The American Civil Liberties Union (ACLU) of Texas has lodged complaints with the U.S. Department of Education against some North Texas public school districts, accusing them of “unlawful sex discrimination against transgender, non-binary, gender diverse, and intersex students in violation of Title IX of the Education Amendments of 1972.”
As previously reported by The Dallas Express, Frisco ISD’s board of trustees unanimously voted last Monday to require students to use multi-occupancy bathrooms corresponding to their assigned gender at birth.
However, individual accommodations would continue to be made on a case-by-case basis. The district also added more titles to its list of library materials deemed inappropriate for students.

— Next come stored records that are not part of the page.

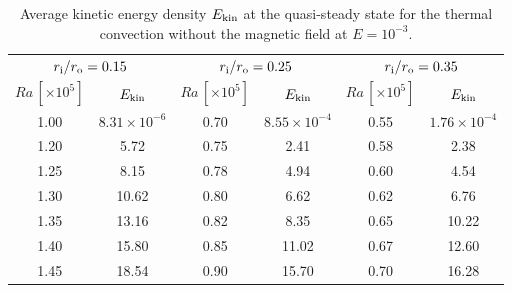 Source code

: \begin{table}
\caption{Average kinetic energy density $E_{\rm kin}$ at the quasi-steady state for the thermal convection without the magnetic field at $E =  10^{-3}$.}
\begin{center}
\begin{tabular}{|cc|cc|cc|}
   \hline
  \multicolumn{2}{|c|}{$r_{\rm i}/r_{\rm o} = 0.15$} &
  \multicolumn{2}{c|}{$r_{\rm i}/r_{\rm o} = 0.25$} &
  \multicolumn{2}{c|}{$r_{\rm i}/r_{\rm o} = 0.35$} \\
  $Ra \, [\times 10^5] $ &  $E_{\rm kin}$ &
  $Ra \, [\times 10^5] $ &  $E_{\rm kin}$ &
  $Ra \, [\times 10^5] $ &  $E_{\rm kin}$ \\
    \hline
   1.00  &  $8.31 \times 10^{-6}$ &  0.70 &  $8.55 \times 10^{-4}$ &  0.55  &  $1.76 \times 10^{-4}$ \\
   1.20  &  5.72 & 0.75 &  2.41 &  0.58  &  2.38\\
   1.25 &  8.15 &  0.78  &  4.94 &  0.60  &  4.54\\
   1.30  &  10.62 &  0.80  &  6.62 &  0.62  &  6.76  \\
   1.35 &  13.16 &  0.82  & 8.35 &  0.65  &  10.22 \\
   1.40  &  15.80 &  0.85  &  11.02 &  0.67  &  12.60 \\
   1.45  &  18.54 &  0.90  &  15.70 &  0.70  &  16.28\\
 \hline
\end{tabular}
\end{center}
\label{table:Rac}
\end{table}
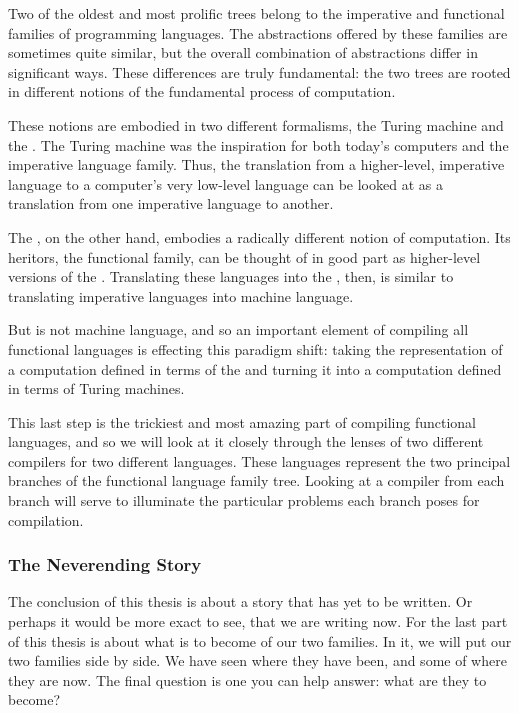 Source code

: Two of the oldest and most prolific trees belong to the imperative and functional families of programming languages. The abstractions offered by these families are sometimes quite similar, but the overall combination of abstractions differ in significant ways. These differences are truly fundamental: the two trees are rooted in different notions of the fundamental process of computation.

These notions are embodied in two different formalisms, the Turing machine and the \lambdacalc{}. The Turing machine was the inspiration for both today's computers and the imperative language family. Thus, the translation from a higher-level, imperative language to a computer's very low-level language can be looked at as a translation from one imperative language to another.

The \lambdacalc{}, on the other hand, embodies a radically different notion of computation. Its heritors, the functional family, can be thought of in good part as higher-level versions of the \lambdacalc{}. Translating these languages into the \lambdacalc{}, then, is similar to translating imperative languages into machine language.

But \lambdacalc is not machine language, and so an important element of compiling all functional languages is effecting this paradigm shift: taking the representation of a computation defined in terms of the \lambdacalc and turning it into a computation defined in terms of Turing machines.

This last step is the trickiest and most amazing part of compiling functional languages, and so we will look at it closely through the lenses of two different compilers for two different languages. These languages represent the two principal branches of the functional language family tree. Looking at a compiler from each branch will serve to illuminate the particular problems each branch poses for compilation.

\subsubsection*{The Neverending Story}%
The conclusion of this thesis is about a story that has yet to be written. Or perhaps it would be more exact to see, that we are writing now. For the last part of this thesis is about what is to become of our two families. In it, we will put our two families side by side. We have seen where they have been, and some of where they are now. The final question is one you can help answer: what are they to become?

\fixmarks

In its complaint against the district, the ACLU of Texas claimed the new bathroom rules, even with its exceptions and accommodations, “violate Title IX [by excluding] transgender students from sex-segregated facilities that align with their gender identities.”
“The U.S. Department of Education’s Office for Civil Rights (OCR) has stated that public school districts cannot discriminate against transgender students by denying them access to multi-user restrooms that align with their gender identities, and OCR has already opened investigations into school districts in Texas that violate Title IX in this way,” read the complaint.
The same night that Frisco ISD’s school board met and adopted the new policy, Keller ISD’s board of trustees also convened and updated the criteria by which it judges what literary materials students can access at school.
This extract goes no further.